── Records ──

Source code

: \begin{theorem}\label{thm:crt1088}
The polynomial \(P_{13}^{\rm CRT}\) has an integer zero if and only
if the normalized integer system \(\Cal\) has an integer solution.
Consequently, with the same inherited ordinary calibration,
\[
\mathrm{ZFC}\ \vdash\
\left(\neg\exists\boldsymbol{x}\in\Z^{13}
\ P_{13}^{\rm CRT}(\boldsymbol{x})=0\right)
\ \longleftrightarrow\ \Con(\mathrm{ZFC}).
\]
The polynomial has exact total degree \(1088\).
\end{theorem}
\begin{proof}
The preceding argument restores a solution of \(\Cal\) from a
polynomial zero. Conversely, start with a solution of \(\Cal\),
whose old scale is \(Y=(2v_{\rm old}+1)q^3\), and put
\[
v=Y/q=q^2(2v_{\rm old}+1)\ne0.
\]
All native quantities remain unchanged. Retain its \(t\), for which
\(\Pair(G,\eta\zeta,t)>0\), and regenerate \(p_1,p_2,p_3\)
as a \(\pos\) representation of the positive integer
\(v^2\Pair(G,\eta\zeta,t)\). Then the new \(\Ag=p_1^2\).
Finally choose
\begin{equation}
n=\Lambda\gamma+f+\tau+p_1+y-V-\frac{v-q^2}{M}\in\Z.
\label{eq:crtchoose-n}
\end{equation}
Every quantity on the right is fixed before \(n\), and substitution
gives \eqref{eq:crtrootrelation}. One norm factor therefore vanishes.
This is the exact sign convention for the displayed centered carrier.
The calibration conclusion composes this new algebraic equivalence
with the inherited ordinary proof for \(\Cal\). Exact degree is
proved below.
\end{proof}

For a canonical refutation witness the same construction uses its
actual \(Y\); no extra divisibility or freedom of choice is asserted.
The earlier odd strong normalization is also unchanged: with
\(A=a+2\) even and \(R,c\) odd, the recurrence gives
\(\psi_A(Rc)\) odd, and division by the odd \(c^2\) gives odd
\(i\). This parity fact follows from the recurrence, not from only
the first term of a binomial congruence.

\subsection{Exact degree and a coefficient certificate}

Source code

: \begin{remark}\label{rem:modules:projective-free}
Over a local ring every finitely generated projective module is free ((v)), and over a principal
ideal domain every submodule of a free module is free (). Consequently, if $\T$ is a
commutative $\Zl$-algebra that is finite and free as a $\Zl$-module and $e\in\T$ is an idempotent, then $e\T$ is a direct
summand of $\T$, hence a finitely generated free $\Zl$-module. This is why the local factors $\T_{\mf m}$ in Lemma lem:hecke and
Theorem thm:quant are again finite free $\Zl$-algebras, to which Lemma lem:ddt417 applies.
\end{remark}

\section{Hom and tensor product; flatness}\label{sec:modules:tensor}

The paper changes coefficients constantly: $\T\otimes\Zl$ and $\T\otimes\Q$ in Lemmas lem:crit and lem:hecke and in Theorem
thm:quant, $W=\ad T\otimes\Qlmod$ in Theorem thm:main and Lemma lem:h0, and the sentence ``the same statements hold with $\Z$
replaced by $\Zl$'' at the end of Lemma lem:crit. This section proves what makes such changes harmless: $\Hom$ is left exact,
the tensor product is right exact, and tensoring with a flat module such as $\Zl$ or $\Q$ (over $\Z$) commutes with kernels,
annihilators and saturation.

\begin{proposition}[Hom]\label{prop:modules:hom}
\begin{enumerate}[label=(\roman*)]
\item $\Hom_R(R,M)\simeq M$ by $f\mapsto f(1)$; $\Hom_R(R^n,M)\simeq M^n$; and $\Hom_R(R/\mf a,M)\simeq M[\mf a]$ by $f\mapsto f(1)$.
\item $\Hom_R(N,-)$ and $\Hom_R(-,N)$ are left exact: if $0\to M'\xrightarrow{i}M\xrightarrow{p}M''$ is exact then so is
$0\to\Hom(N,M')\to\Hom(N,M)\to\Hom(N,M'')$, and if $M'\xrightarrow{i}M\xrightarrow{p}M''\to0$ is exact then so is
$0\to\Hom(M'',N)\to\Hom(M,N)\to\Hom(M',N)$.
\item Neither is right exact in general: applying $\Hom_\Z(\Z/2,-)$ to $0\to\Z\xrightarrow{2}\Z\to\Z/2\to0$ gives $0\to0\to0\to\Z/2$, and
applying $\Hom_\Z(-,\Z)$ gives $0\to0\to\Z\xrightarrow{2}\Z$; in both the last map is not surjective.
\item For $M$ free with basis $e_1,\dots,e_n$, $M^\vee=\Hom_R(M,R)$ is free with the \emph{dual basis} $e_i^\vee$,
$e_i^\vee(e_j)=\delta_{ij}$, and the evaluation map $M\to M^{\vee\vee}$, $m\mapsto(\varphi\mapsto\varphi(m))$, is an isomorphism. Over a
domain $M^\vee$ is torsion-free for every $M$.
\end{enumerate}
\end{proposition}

───

▶ What the task asks
Copy every line of the listing where the word "begin" appears.

▶ Exercise solution
: \begin{theorem}\label{thm:crt1088}
\begin{proof}
\begin{equation}
: \begin{remark}\label{rem:modules:projective-free}
\begin{proposition}[Hom]\label{prop:modules:hom}
\begin{enumerate}[label=(\roman*)]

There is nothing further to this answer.